This PR builds on the changes proposed in #17251, I am submitting this now for comments.

The mp.input utilities are extremely useful, however the library currently does not provide the tools to safely use the various methods without creating code that is vulnerable to race conditions. Most of these race conditions are relatively uncommon, requiring multiple input requests to be made in close succession to each other. However, as the library becomes more popular and developers start (ab)using it more, these conditions become more likely to occur. This PR is just to point out where these data races currently occur and to present and discuss some possible solutions. @guidocella keen to hear your thoughts, especially.

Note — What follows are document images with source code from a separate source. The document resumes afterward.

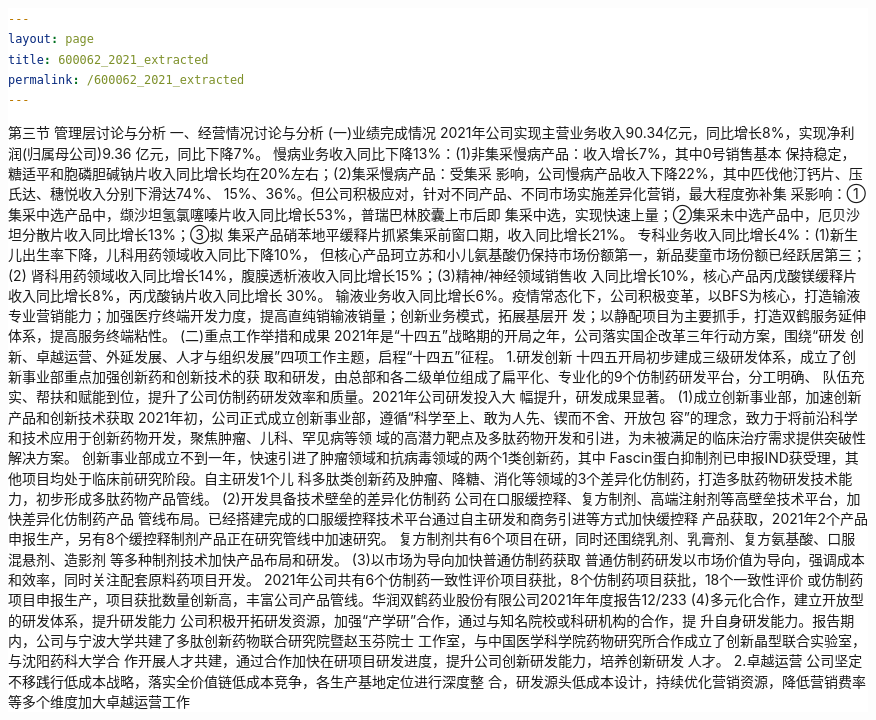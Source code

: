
 ```yaml
---
layout: page
title: 600062_2021_extracted
permalink: /600062_2021_extracted
---
```


第三节
管理层讨论与分析
一、经营情况讨论与分析
(一)业绩完成情况
2021年公司实现主营业务收入90.34亿元，同比增长8%，实现净利润(归属母公司)9.36
亿元，同比下降7%。
慢病业务收入同比下降13%：(1)非集采慢病产品：收入增长7%，其中0号销售基本
保持稳定，糖适平和胞磷胆碱钠片收入同比增长均在20%左右；(2)集采慢病产品：受集采
影响，公司慢病产品收入下降22%，其中匹伐他汀钙片、压氏达、穗悦收入分别下滑达74%、
15%、36%。但公司积极应对，针对不同产品、不同市场实施差异化营销，最大程度弥补集
采影响：①集采中选产品中，缬沙坦氢氯噻嗪片收入同比增长53%，普瑞巴林胶囊上市后即
集采中选，实现快速上量；②集采未中选产品中，厄贝沙坦分散片收入同比增长13%；③拟
集采产品硝苯地平缓释片抓紧集采前窗口期，收入同比增长21%。
专科业务收入同比增长4%：(1)新生儿出生率下降，儿科用药领域收入同比下降10%，
但核心产品珂立苏和小儿氨基酸仍保持市场份额第一，新品斐童市场份额已经跃居第三；(2)
肾科用药领域收入同比增长14%，腹膜透析液收入同比增长15%；(3)精神/神经领域销售收
入同比增长10%，核心产品丙戊酸镁缓释片收入同比增长8%，丙戊酸钠片收入同比增长
30%。
输液业务收入同比增长6%。疫情常态化下，公司积极变革，以BFS为核心，打造输液
专业营销能力；加强医疗终端开发力度，提高直纯销输液销量；创新业务模式，拓展基层开
发；以静配项目为主要抓手，打造双鹤服务延伸体系，提高服务终端粘性。
(二)重点工作举措和成果
2021年是“十四五”战略期的开局之年，公司落实国企改革三年行动方案，围绕“研发
创新、卓越运营、外延发展、人才与组织发展”四项工作主题，启程“十四五”征程。
1.研发创新
十四五开局初步建成三级研发体系，成立了创新事业部重点加强创新药和创新技术的获
取和研发，由总部和各二级单位组成了扁平化、专业化的9个仿制药研发平台，分工明确、
队伍充实、帮扶和赋能到位，提升了公司仿制药研发效率和质量。2021年公司研发投入大
幅提升，研发成果显著。
(1)成立创新事业部，加速创新产品和创新技术获取
2021年初，公司正式成立创新事业部，遵循“科学至上、敢为人先、锲而不舍、开放包
容”的理念，致力于将前沿科学和技术应用于创新药物开发，聚焦肿瘤、儿科、罕见病等领
域的高潜力靶点及多肽药物开发和引进，为未被满足的临床治疗需求提供突破性解决方案。
创新事业部成立不到一年，快速引进了肿瘤领域和抗病毒领域的两个1类创新药，其中
Fascin蛋白抑制剂已申报IND获受理，其他项目均处于临床前研究阶段。自主研发1个儿
科多肽类创新药及肿瘤、降糖、消化等领域的3个差异化仿制药，打造多肽药物研发技术能
力，初步形成多肽药物产品管线。
(2)开发具备技术壁垒的差异化仿制药
公司在口服缓控释、复方制剂、高端注射剂等高壁垒技术平台，加快差异化仿制药产品
管线布局。已经搭建完成的口服缓控释技术平台通过自主研发和商务引进等方式加快缓控释
产品获取，2021年2个产品申报生产，另有8个缓控释制剂产品正在研究管线中加速研究。
复方制剂共有6个项目在研，同时还围绕乳剂、乳膏剂、复方氨基酸、口服混悬剂、造影剂
等多种制剂技术加快产品布局和研发。
(3)以市场为导向加快普通仿制药获取
普通仿制药研发以市场价值为导向，强调成本和效率，同时关注配套原料药项目开发。
2021年公司共有6个仿制药一致性评价项目获批，8个仿制药项目获批，18个一致性评价
或仿制药项目申报生产，项目获批数量创新高，丰富公司产品管线。华润双鹤药业股份有限公司2021年年度报告12/233
(4)多元化合作，建立开放型的研发体系，提升研发能力
公司积极开拓研发资源，加强“产学研”合作，通过与知名院校或科研机构的合作，提
升自身研发能力。报告期内，公司与宁波大学共建了多肽创新药物联合研究院暨赵玉芬院士
工作室，与中国医学科学院药物研究所合作成立了创新晶型联合实验室，与沈阳药科大学合
作开展人才共建，通过合作加快在研项目研发进度，提升公司创新研发能力，培养创新研发
人才。
2.卓越运营
公司坚定不移践行低成本战略，落实全价值链低成本竞争，各生产基地定位进行深度整
合，研发源头低成本设计，持续优化营销资源，降低营销费率等多个维度加大卓越运营工作
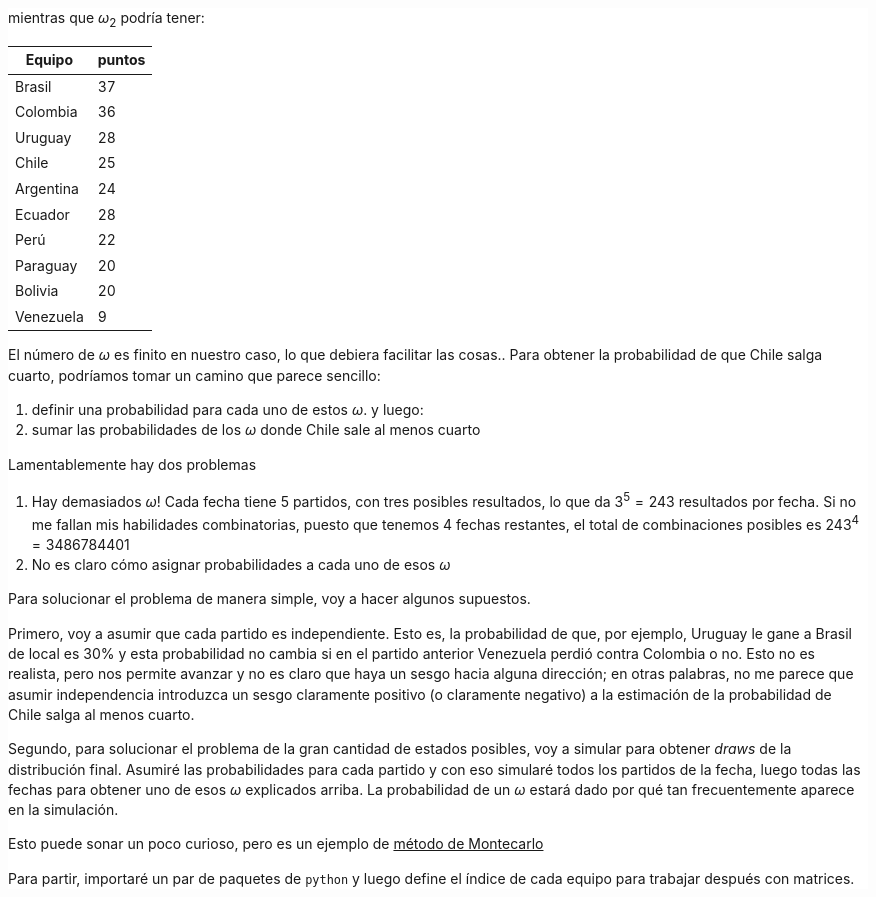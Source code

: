 

mientras que $\omega_2$ podría tener:


| Equipo    | puntos|
|-----------|-----|
| Brasil    | 37 |
| Colombia  | 36 |
| Uruguay   | 28 |
| Chile     | 25 |
| Argentina | 24 |
| Ecuador   | 28 |
| Perú      | 22 |
| Paraguay  | 20 |
| Bolivia   | 20 |
| Venezuela | 9  |

El número de $\omega$ es finito en nuestro caso, lo que debiera facilitar las cosas.. Para obtener la probabilidad de que Chile salga cuarto, podríamos tomar un camino que parece sencillo:

1. definir una probabilidad para cada uno de estos $\omega$. y luego:
2. sumar las probabilidades de los $\omega$ donde Chile sale al menos cuarto

Lamentablemente hay dos problemas

1. Hay demasiados $\omega$! Cada fecha tiene 5 partidos, con tres posibles resultados, lo que da $3^5 = 243$ resultados por fecha. Si no me fallan mis habilidades combinatorias, puesto que tenemos $4$ fechas restantes, el total de combinaciones posibles es $243^4 = 3486784401$
2. No es claro cómo asignar probabilidades a cada uno de esos $\omega$

Para solucionar el problema de manera simple, voy a hacer algunos supuestos.

Primero, voy a asumir que cada partido es independiente. Esto es, la probabilidad de que, por ejemplo, Uruguay le gane a Brasil de local es 30% y esta probabilidad no cambia si en el partido anterior Venezuela perdió contra Colombia o no. Esto no es realista, pero nos permite avanzar y no es claro que haya un sesgo hacia alguna dirección; en otras palabras, no me parece que asumir independencia introduzca un sesgo claramente positivo (o claramente negativo) a la estimación de la probabilidad de Chile salga al menos cuarto. 

Segundo, para solucionar el problema de la gran cantidad de estados posibles, voy a simular para obtener *draws* de la distribución final. Asumiré las probabilidades para cada partido y con eso simularé todos los partidos de la fecha, luego todas las fechas para obtener uno de esos $\omega$ explicados arriba. La probabilidad de un $\omega$ estará dado por qué tan frecuentemente aparece en la simulación.

Esto puede sonar un poco curioso, pero es un ejemplo de [método de Montecarlo](https://es.wikipedia.org/wiki/M%C3%A9todo_de_Montecarlo)

Para partir, importaré un par de paquetes de `python` y luego define el índice de cada equipo para trabajar después con matrices.
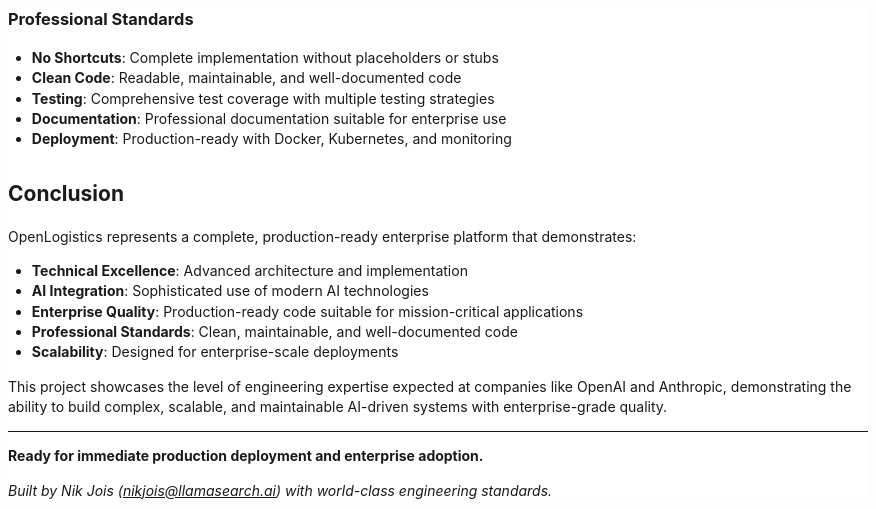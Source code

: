 ### Professional Standards
- **No Shortcuts**: Complete implementation without placeholders or stubs
- **Clean Code**: Readable, maintainable, and well-documented code
- **Testing**: Comprehensive test coverage with multiple testing strategies
- **Documentation**: Professional documentation suitable for enterprise use
- **Deployment**: Production-ready with Docker, Kubernetes, and monitoring

## Conclusion

OpenLogistics represents a complete, production-ready enterprise platform that demonstrates:

- **Technical Excellence**: Advanced architecture and implementation
- **AI Integration**: Sophisticated use of modern AI technologies
- **Enterprise Quality**: Production-ready code suitable for mission-critical applications
- **Professional Standards**: Clean, maintainable, and well-documented code
- **Scalability**: Designed for enterprise-scale deployments

This project showcases the level of engineering expertise expected at companies like OpenAI and Anthropic, demonstrating the ability to build complex, scalable, and maintainable AI-driven systems with enterprise-grade quality.

---

**Ready for immediate production deployment and enterprise adoption.**

*Built by Nik Jois (nikjois@llamasearch.ai) with world-class engineering standards.* 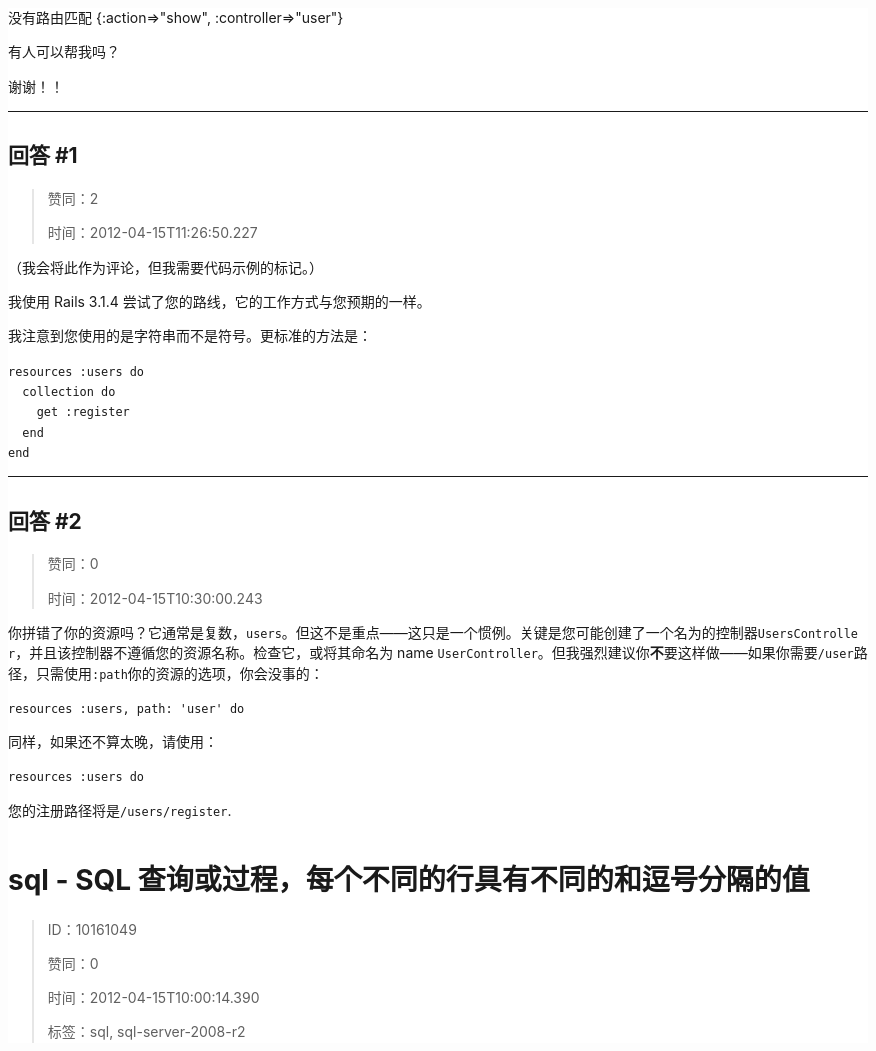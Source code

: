 没有路由匹配 {:action=>"show", :controller=>"user"}

有人可以帮我吗？

谢谢！！

* * *

## 回答 #1

> 赞同：2
> 
> 时间：2012-04-15T11:26:50.227

（我会将此作为评论，但我需要代码示例的标记。）

我使用 Rails 3.1.4 尝试了您的路线，它的工作方式与您预期的一样。

我注意到您使用的是字符串而不是符号。更标准的方法是：

```
resources :users do
  collection do
    get :register
  end
end 
```

* * *

## 回答 #2

> 赞同：0
> 
> 时间：2012-04-15T10:30:00.243

你拼错了你的资源吗？它通常是复数，`users`。但这不是重点——这只是一个惯例。关键是您可能创建了一个名为的控制器`UsersController`，并且该控制器不遵循您的资源名称。检查它，或将其命名为 name `UserController`。但我强烈建议你**不**要这样做——如果你需要`/user`路径，只需使用`:path`你的资源的选项，你会没事的：

```
resources :users, path: 'user' do 
```

同样，如果还不算太晚，请使用：

```
resources :users do 
```

您的注册路径将是`/users/register`.

# sql - SQL 查询或过程，每个不同的行具有不同的和逗号分隔的值

> ID：10161049
> 
> 赞同：0
> 
> 时间：2012-04-15T10:00:14.390
> 
> 标签：sql, sql-server-2008-r2
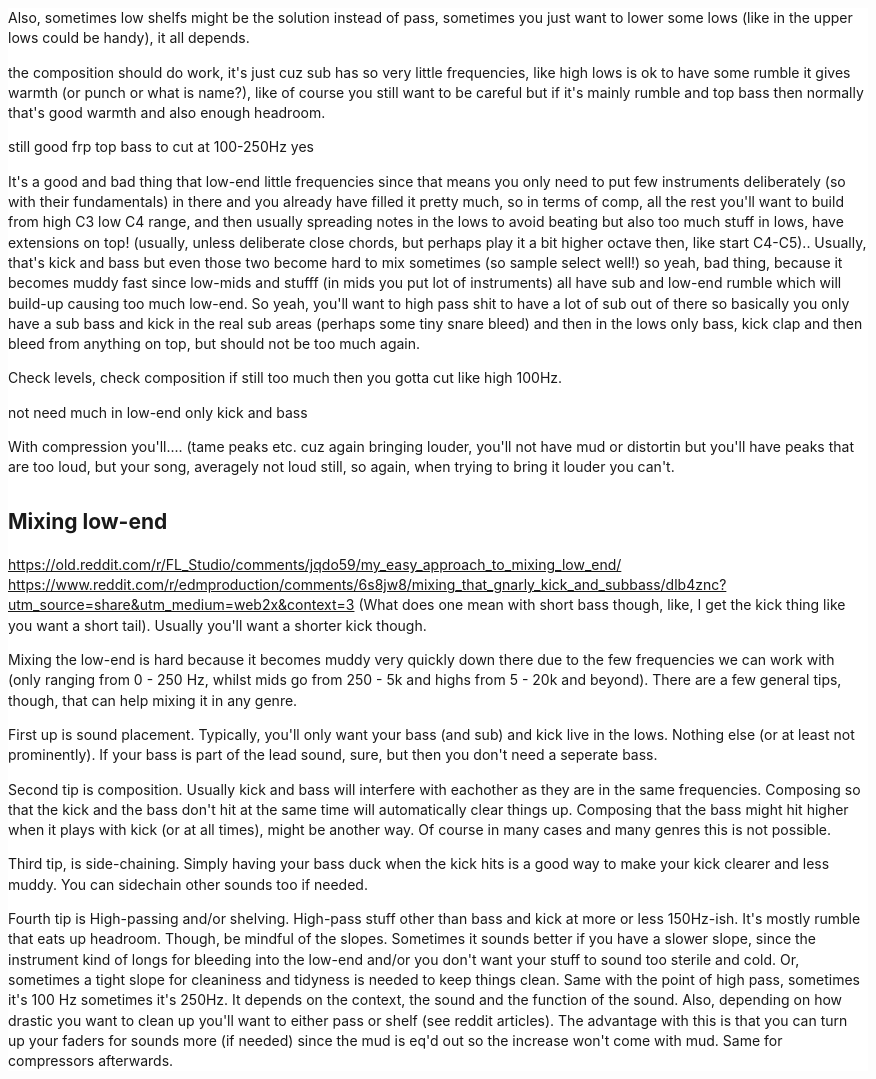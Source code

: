 Also, sometimes low shelfs might be the solution instead of pass, sometimes you just want to lower some lows (like in the upper lows could be handy), it all depends.

the composition should do work, it's just cuz sub has so very little frequencies, like high lows is ok to have some rumble it gives warmth (or punch or what is name?), like of course you still want to be careful but if it's mainly rumble and top bass then normally that's good warmth and also enough headroom.

still good frp top bass to cut at 100-250Hz yes

It's a good and bad thing that low-end little frequencies since that means you only need to put few instruments deliberately (so with their fundamentals) in there and you already have filled it pretty much, so in terms of comp, all the rest you'll want to build from high C3 low C4 range, and then usually spreading notes in the lows to avoid beating but also too much stuff in lows, have extensions on top! (usually, unless deliberate close chords, but perhaps play it a bit higher octave then, like start C4-C5).. Usually, that's kick and bass but even those two become hard to mix sometimes (so sample select well!) so yeah, bad thing, because it becomes muddy fast since low-mids and stufff (in mids you put lot of instruments) all have sub and low-end rumble which will build-up causing too much low-end. So yeah, you'll want to high pass shit to have a lot of sub out of there so basically you only have a sub bass and kick in the real sub areas (perhaps some tiny snare bleed) and then in the lows only bass, kick clap and then bleed from anything on top, but should not be too much again.

Check levels, check composition if still too much then you gotta cut like high 100Hz.

not need much in low-end only kick and bass

With compression you'll.... (tame peaks etc. cuz again bringing louder, you'll not have mud or distortin but you'll have peaks that are too loud, but your song, averagely not loud still, so again, when trying to bring it louder you can't.

## Mixing low-end
https://old.reddit.com/r/FL_Studio/comments/jqdo59/my_easy_approach_to_mixing_low_end/
 https://www.reddit.com/r/edmproduction/comments/6s8jw8/mixing_that_gnarly_kick_and_subbass/dlb4znc?utm_source=share&utm_medium=web2x&context=3 (What does one mean with short bass though, like, I get the kick thing like you want a short tail). Usually you'll want a shorter kick though.

Mixing the low-end is hard because it becomes muddy very quickly down there due to the few frequencies we can work with (only ranging from 0 - 250 Hz, whilst mids go from 250 - 5k and highs from 5 - 20k and beyond). There are a few general tips, though, that can help mixing it in any genre.

First up is sound placement. Typically, you'll only want your bass (and sub) and kick live in the lows. Nothing else (or at least not prominently). If your bass is part of the lead sound, sure, but then you don't need a seperate bass.

Second tip is composition. Usually kick and bass will interfere with eachother as they are in the same frequencies. Composing so that the kick and the bass don't hit at the same time will automatically clear things up. Composing that the bass might hit higher when it plays with kick (or at all times), might be another way. Of course in many cases and many genres this is not possible.

Third tip, is side-chaining. Simply having your bass duck when the kick hits is a good way to make your kick clearer and less muddy. You can sidechain other sounds too if needed.

Fourth tip is High-passing and/or shelving. High-pass stuff other than bass and kick at more or less 150Hz-ish. It's mostly rumble that eats up headroom. Though, be mindful of the slopes. Sometimes it sounds better if you have a slower slope, since the instrument kind of longs for bleeding into the low-end and/or you don't want your stuff to sound too sterile and cold. Or, sometimes a tight slope for cleaniness and tidyness is needed to keep things clean. Same with the point of high pass, sometimes it's 100 Hz sometimes it's 250Hz. It depends on the context, the sound and the function of the sound. Also,  depending on how drastic you want to clean up you'll want to either pass or shelf (see reddit articles). The advantage with this is that you can turn up your faders for sounds more (if needed) since the mud is eq'd out so the increase won't come with mud. Same for compressors afterwards.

I have identified three parts of the code where race conditions can occur:

  1. When creating new input requests shortly after terminating an old one. This is caused by the use of a single event handler per script. I discussed this issue and presented a solution in mp.input: use unique event handlers for input.get requests #17251. That commit is also included in this PR as the other commits rely on it.
  2. When using input.terminate().
  3. When sending log messages.

Edit:
4. When responding to autocomplete events.

input.terminate()

Problem

According to the discussions I've had and the examples I have seen, the primary suggested usecase for input.terminate() is to close the input request that a client is using once it no longer needs any further input. However, input.terminate() does not specify which input it closes, it just closes whatever input is open. This means that if a second client creates a new input request at approximately the same time that the first client calls terminate on their input, the terminate request from the first client may arrive after the second client has opened their input prompt, immediately terminating it. This can be rather easily tested with the following two scripts:

local input = require 'mp.input'

mp.add_key_binding('KP9', nil, function()
    input.get({
        prompt = 'prompt1',
        keep_open = true,
        submit = function()
            mp.commandv('script-message', 'test-run')
            local i = 0
            while (i < 100000) do
                i = i+1
            end
            input.terminate()
        end,
        closed = function() print('closed prompt1') end
    })
end)
local input = require 'mp.input'

mp.register_script_message('test-run', function()
    input.get({
        prompt = 'prompt2',
        edited = print,
        closed = function() print('closed prompt2') end
    })
end)

In the above examples, whether the second prompt ends up being displayed to the user depends on the length of the while loop, a race condition.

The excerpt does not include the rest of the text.